> **Directions**: Determine how many lines in the records hold "level", and give that number with nothing added.

> **Dataset entries**:
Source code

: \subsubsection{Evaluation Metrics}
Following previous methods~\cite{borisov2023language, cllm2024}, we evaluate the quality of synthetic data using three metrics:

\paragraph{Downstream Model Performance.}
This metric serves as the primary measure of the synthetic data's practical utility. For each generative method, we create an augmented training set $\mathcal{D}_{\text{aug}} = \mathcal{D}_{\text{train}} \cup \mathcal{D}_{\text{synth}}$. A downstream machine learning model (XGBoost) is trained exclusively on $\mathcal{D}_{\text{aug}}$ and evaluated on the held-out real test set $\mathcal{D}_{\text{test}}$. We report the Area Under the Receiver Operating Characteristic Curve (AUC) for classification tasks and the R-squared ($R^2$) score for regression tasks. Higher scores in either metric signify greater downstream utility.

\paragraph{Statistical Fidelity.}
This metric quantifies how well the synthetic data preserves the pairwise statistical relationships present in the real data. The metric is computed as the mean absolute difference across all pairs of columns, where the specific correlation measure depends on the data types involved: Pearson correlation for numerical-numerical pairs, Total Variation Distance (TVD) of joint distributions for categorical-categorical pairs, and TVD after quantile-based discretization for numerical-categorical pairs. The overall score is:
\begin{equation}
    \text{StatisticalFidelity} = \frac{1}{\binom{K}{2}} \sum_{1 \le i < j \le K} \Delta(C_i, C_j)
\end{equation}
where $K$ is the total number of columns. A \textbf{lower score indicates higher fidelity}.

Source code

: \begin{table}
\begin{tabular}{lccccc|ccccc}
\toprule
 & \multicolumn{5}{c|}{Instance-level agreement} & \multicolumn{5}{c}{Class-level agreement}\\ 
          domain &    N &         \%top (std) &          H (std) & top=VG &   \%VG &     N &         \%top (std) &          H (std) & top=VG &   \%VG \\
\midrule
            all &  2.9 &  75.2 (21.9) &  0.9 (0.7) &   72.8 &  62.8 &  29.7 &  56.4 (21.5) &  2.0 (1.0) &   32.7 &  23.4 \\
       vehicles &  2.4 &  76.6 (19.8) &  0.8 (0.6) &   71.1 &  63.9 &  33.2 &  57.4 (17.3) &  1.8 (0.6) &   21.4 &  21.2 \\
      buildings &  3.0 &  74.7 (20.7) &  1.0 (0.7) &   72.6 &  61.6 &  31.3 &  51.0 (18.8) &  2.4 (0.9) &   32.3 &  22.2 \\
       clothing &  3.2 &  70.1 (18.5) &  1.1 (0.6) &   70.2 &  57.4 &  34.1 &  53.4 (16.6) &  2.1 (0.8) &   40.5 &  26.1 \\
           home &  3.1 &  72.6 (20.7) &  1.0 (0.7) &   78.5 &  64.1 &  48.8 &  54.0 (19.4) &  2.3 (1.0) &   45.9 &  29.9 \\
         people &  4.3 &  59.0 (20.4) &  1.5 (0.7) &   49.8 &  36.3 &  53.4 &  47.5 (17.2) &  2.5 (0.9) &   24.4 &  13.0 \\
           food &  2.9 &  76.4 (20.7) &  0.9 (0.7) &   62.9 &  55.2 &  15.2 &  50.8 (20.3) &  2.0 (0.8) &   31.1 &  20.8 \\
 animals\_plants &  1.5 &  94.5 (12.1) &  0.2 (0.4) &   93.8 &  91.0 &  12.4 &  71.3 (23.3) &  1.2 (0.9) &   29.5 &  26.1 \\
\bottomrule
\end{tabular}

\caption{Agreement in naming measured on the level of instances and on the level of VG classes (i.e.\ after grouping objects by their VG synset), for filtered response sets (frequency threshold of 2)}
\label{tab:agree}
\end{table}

> **Written answer**: 2